На следующее утро Джованни разбудили довольно поздно. Пришел Арнуль и, помогая Джованни одеваться, рассказал, что граф уже давно на ногах.

— Хозяйство осматривает. Везде ведь нос сунет! Всё хочет знать, как мы тут без него жили. Никому спуску не будет, если что, очень уж у нас сеньор дельный, — разглагольствовал довольный Арнуль.

— Повезло, — засмеялся в ответ Джованни.

Арнуль проводил его в гардеробную, где Джованни приветствовали несколько женщин, престарелая дама и пять девушек разного возраста. Старшие уже вошли в пору, когда время справлять свадьбы, младшие же еще играли в куклы. Джованни смущенно представился и, выслушав заверения Арнуля, что сейчас сюда придет граф, уселся в уголок, ждать де Бельвара. Младшие девочки хихикали, старшие переглядывались, пожилая дама решила развлечь гостя светской беседой и стала расспрашивать о поездке, но разговор не клеился до тех пор, пока не явился наконец граф. Де Бельвар представил Джованни всех дам: старшая леди звалась Матильда Фиц-Роберт де Глостер, она оказалась бабушкой покойной жены де Бельвара, вдовствующей графиней Честерской. Причем говорливая дама тут же ни с того ни с сего заметила, что ее супруг, Ранульф де Мишинье, был хороший человек во всех отношениях, даром, что умер под отлучением.

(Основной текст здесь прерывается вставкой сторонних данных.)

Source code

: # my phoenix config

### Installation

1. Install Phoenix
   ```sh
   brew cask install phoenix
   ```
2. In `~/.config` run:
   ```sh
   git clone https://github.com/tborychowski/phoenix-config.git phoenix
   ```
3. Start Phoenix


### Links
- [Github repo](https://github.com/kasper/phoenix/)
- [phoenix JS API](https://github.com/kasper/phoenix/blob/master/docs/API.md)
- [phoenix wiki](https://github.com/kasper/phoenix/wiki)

— Это вот Мод, рукодельница, — де Бельвар подвел к Джованни старшую девушку, — это наша тихоня Мабель, вот Агнесс — сказочница, — девочки опять захихикали.

— По правде говоря, наша Агнесс любит приврать, — заявила вдовствующая графиня.

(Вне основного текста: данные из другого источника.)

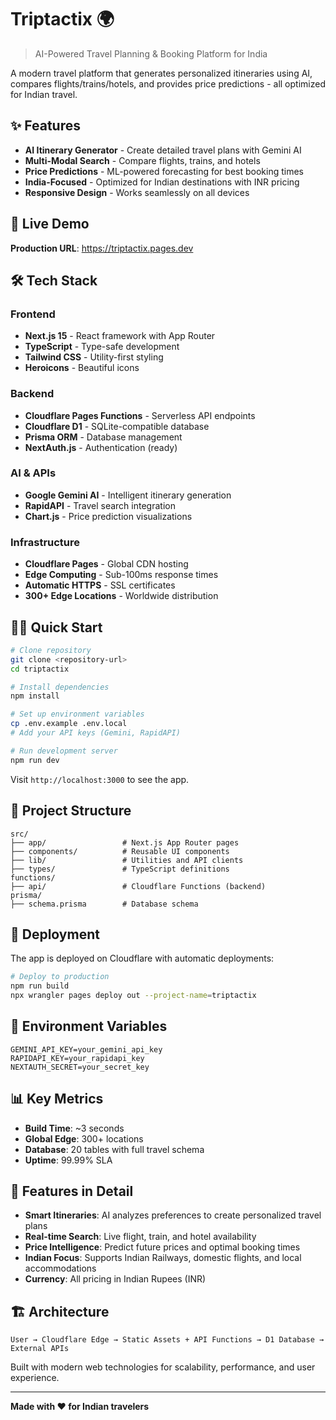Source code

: # Triptactix 🌍

> AI-Powered Travel Planning & Booking Platform for India

A modern travel platform that generates personalized itineraries using AI, compares flights/trains/hotels, and provides price predictions - all optimized for Indian travel.

## ✨ Features

- **AI Itinerary Generator** - Create detailed travel plans with Gemini AI
- **Multi-Modal Search** - Compare flights, trains, and hotels
- **Price Predictions** - ML-powered forecasting for best booking times
- **India-Focused** - Optimized for Indian destinations with INR pricing
- **Responsive Design** - Works seamlessly on all devices

## 🚀 Live Demo

**Production URL**: https://triptactix.pages.dev

## 🛠️ Tech Stack

### Frontend
- **Next.js 15** - React framework with App Router
- **TypeScript** - Type-safe development
- **Tailwind CSS** - Utility-first styling
- **Heroicons** - Beautiful icons

### Backend
- **Cloudflare Pages Functions** - Serverless API endpoints
- **Cloudflare D1** - SQLite-compatible database
- **Prisma ORM** - Database management
- **NextAuth.js** - Authentication (ready)

### AI & APIs
- **Google Gemini AI** - Intelligent itinerary generation
- **RapidAPI** - Travel search integration
- **Chart.js** - Price prediction visualizations

### Infrastructure
- **Cloudflare Pages** - Global CDN hosting
- **Edge Computing** - Sub-100ms response times
- **Automatic HTTPS** - SSL certificates
- **300+ Edge Locations** - Worldwide distribution

## 🏃‍♂️ Quick Start

```bash
# Clone repository
git clone <repository-url>
cd triptactix

# Install dependencies
npm install

# Set up environment variables
cp .env.example .env.local
# Add your API keys (Gemini, RapidAPI)

# Run development server
npm run dev
```

Visit `http://localhost:3000` to see the app.

## 📁 Project Structure

```
src/
├── app/                 # Next.js App Router pages
├── components/          # Reusable UI components
├── lib/                 # Utilities and API clients
├── types/               # TypeScript definitions
functions/
├── api/                 # Cloudflare Functions (backend)
prisma/
├── schema.prisma        # Database schema
```

## 🚀 Deployment

The app is deployed on Cloudflare with automatic deployments:

```bash
# Deploy to production
npm run build
npx wrangler pages deploy out --project-name=triptactix
```

## 🔧 Environment Variables

```env
GEMINI_API_KEY=your_gemini_api_key
RAPIDAPI_KEY=your_rapidapi_key
NEXTAUTH_SECRET=your_secret_key
```

## 📊 Key Metrics

- **Build Time**: ~3 seconds
- **Global Edge**: 300+ locations
- **Database**: 20 tables with full travel schema
- **Uptime**: 99.99% SLA

## 🎯 Features in Detail

- **Smart Itineraries**: AI analyzes preferences to create personalized travel plans
- **Real-time Search**: Live flight, train, and hotel availability
- **Price Intelligence**: Predict future prices and optimal booking times
- **Indian Focus**: Supports Indian Railways, domestic flights, and local accommodations
- **Currency**: All pricing in Indian Rupees (INR)

## 🏗️ Architecture

```
User → Cloudflare Edge → Static Assets + API Functions → D1 Database → External APIs
```

Built with modern web technologies for scalability, performance, and user experience.

---

**Made with ❤️ for Indian travelers**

— Амиция смешливей всех, — продолжал де Бельвар, — а Эвис, младшая, у нас певунья.

И если их всех соединить в одну, получится идеальная женушка, — заключила бабушка Матильда.

Девушки звонко засмеялись. Рассмеялись и другие присутствующие здесь женщины: жена Арнуля, горничные и швеи, рассмеялись и граф с Джованни.

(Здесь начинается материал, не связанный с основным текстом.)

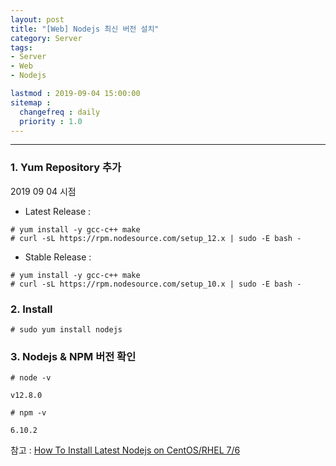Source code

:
 ```yaml
---
layout: post
title: "[Web] Nodejs 최신 버전 설치"
category: Server
tags:
- Server
- Web
- Nodejs

lastmod : 2019-09-04 15:00:00
sitemap :
  changefreq : daily
  priority : 1.0
---
```


***

<!--미리보기-->
### 1. Yum Repository 추가
2019 09 04 시점
- Latest Release :

```linux
# yum install -y gcc-c++ make
# curl -sL https://rpm.nodesource.com/setup_12.x | sudo -E bash -
```

- Stable Release :

```linux
# yum install -y gcc-c++ make
# curl -sL https://rpm.nodesource.com/setup_10.x | sudo -E bash -
```

### 2. Install

```linux
# sudo yum install nodejs
```

### 3. Nodejs & NPM 버전 확인

```linux
# node -v 

v12.8.0

# npm -v 

6.10.2
```

참고 : [How To Install Latest Nodejs on CentOS/RHEL 7/6](https://tecadmin.net/install-latest-nodejs-and-npm-on-centos/)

Граф сказал, что на улице очень морозно, и они все утро провели в жарко натопленной гардеробной. Сюда же принесли закуску. Де Бельвар рассказал о съезде в Нортгемптоне и упомянул как бы между прочим о том, что он и Джованни взяли крест, но, кажется, не только сам де Бельвар, но и никто другой не придавал этому обстоятельству ни малейшего значения, настолько все были уверены, что король Генрих не поедет в Палестину, а следовательно, не след ехать туда и графу.

В главную залу спустились только к обеду. За общим столом собрались все рыцари, служившие маркграфу Честера в его замке Стокепорт. Де Бельвар усадил Джованни по правую руку от себя, вдовствующая графиня уселась по левую руку от внучатого зятя.

Обед уже подходил к концу, когда в залу вдруг ввалился совершенно растрепанный рыцарь. Прошлепав грязными сапогами прямо к столу, он схватил первый попавшийся кубок, осушил его и пробормотал осипшим от волнения голосом:

— Меня преследуют! И тут же взялся за еду.

— Я тоже рад тебя видеть, Стив, — с мрачной иронией проговорил граф. — Во что ты опять вляпался?

— За мной гонится шериф Стаффорда, от самого моего дома. Я от него удрал, со вчерашнего дня у меня крошки во рту не было, — принялся объяснять Стив, но из-за того, что говорил он с набитым ртом, почти ничего невозможно было разобрать как следует.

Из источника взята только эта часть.